Place moong dahl into a medium pot, add 1 teaspoon of the ghee, turmeric powder, green chillies, garlic and 3 1/2 cups water. Bring to the boil, then reduce heat and simmer gently for 20-25 minutes or until moong dahl is really tender. Add salt and cumin powder and cook for a further few minutes.

Meanwhile heat remaining 1/4 cup ghee in a frying pan over medium heat. Add cumin seeds and chopped dried chillies, fry for a few minutes until fragrant. Add onion, curry leaves (discard stems) and asafoetida, if using. Cook, stirring often for 10 minutes until deep golden brown and delicious. Tip onion mixture into moong dahl and cook for a further 2 minutes, adding extra water if needed. Stir through chopped coriander and serve with basmati rice, plain yoghurt and a sprinkle of fresh coriander leaves.

Inspired by a recipe found in Naturally Speaking: Indian Recipes + Home Remedies by Devagi Sanmugam.


  1. My dad was on a huge Indian food kick for quite a while a few years back, and I remember him making dahl sometimes -- this recipe definitely makes me want to make some myself now! Especially since it serves as a little nostalgia. :)

    1. Sounds like your dad was onto a good thing :-) Dahl is super easy to make too xx

  2. Another of your posts that has me salivating wildly.
    Love the new look too esp the darker version :)

    1. Thanks heaps for your feedback on the new look Mara xx

  3. Mmm, your bowl of dahl and rice looks so inviting - thanks for the inspiration.

    I like your new look very much! You chose well.

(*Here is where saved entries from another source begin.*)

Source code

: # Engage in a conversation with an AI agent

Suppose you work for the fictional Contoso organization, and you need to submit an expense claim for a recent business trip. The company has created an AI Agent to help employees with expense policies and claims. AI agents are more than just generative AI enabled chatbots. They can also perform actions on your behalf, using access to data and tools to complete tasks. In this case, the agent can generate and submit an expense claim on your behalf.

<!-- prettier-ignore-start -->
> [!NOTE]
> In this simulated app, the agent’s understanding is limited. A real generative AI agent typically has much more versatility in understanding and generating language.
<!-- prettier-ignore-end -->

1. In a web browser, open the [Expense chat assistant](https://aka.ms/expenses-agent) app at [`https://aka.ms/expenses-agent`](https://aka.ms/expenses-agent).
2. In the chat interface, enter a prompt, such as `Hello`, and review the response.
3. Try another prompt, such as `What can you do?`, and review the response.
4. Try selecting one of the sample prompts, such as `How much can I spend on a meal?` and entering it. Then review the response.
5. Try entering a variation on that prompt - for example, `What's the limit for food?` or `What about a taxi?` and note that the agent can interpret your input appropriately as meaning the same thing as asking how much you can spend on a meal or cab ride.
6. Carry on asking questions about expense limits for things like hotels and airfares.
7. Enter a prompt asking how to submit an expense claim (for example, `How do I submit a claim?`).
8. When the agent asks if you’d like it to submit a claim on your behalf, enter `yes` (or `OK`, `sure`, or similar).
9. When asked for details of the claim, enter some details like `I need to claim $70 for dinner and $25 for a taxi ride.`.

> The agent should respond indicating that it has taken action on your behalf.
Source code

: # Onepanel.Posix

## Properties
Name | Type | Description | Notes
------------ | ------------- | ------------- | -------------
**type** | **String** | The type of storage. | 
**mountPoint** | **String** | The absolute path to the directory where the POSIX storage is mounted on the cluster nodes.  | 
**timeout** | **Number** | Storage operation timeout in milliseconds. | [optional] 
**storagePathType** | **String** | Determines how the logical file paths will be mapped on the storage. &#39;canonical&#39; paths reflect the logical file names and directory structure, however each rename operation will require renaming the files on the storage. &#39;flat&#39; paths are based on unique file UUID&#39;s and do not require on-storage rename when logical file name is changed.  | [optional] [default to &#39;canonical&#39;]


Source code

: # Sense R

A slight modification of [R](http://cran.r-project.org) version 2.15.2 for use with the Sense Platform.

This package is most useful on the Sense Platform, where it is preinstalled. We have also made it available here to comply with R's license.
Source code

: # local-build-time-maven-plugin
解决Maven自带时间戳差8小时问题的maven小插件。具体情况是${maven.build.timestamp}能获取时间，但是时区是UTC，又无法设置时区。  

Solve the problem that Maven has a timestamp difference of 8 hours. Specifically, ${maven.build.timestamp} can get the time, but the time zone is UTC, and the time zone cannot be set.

  4. Great photos,love the smoky blue bowl.

  5. Ha, we have all been there with the constant changes (or at least I have been... many times) --- this recipe has me salivating for sure. It's the kind that has me wishing I could just order this to be delivered in 15 minutes because I want to eat it now! : )

  6. Lovely recipe fit for a queen, indeed!

  7. I really think this I'd going on my menu this week!
    I'd love to give my blog a face lift, but don't have the confidence to fiddle with it. Last time I tried I accidentally deleted stuff and went to bed with a migrane :) I'll just have to get around to paying someone I guess- maybe I can hire someone who'll work for cookies or cakes? :)

    1. Oh I nearly went to bed with a migraine too, thought I'd deleted my entire garden page... thankfully I'm just stupid and saved it as a draft instead of updating the page :-/ I'd love to pay someone to pimp my blog with cookies too, wonder if there would be such a person out there? haha

  8. Love :) Lentils are a comforting & so tasty. In fact love all of those spicy dishes listed! And looking forward to seeing you next week via Skype at conference!

    1. Me too Mairi, although I am getting a tad nervous :-/ haha

  9. Gorgeous photo Emma. It's morning, but I'd eat that for breakfast in a heartbeat. I'm loving the bowl too. Great find!

  10. I love Dahl and don't make it enough. I'm forever wanting to change my blog look but usually something else comes up and I get distracted away from it!

  11. This is the most amazing dish. When I need grounding in my life this is what I turn too. We're moving in a month and that means leaving my curry leaf tree behind. Maybe I need to start growing one in a pot to tide us over......thank you for this delightful recipe x

  12. This is delicious! Thank you for sharing this amazing recipe. It was very easy and uncomplicated to make. I used the asafoetida powder as well (very little, as discribed in the recipe), and it really gave a nice/authentic taste to the dish.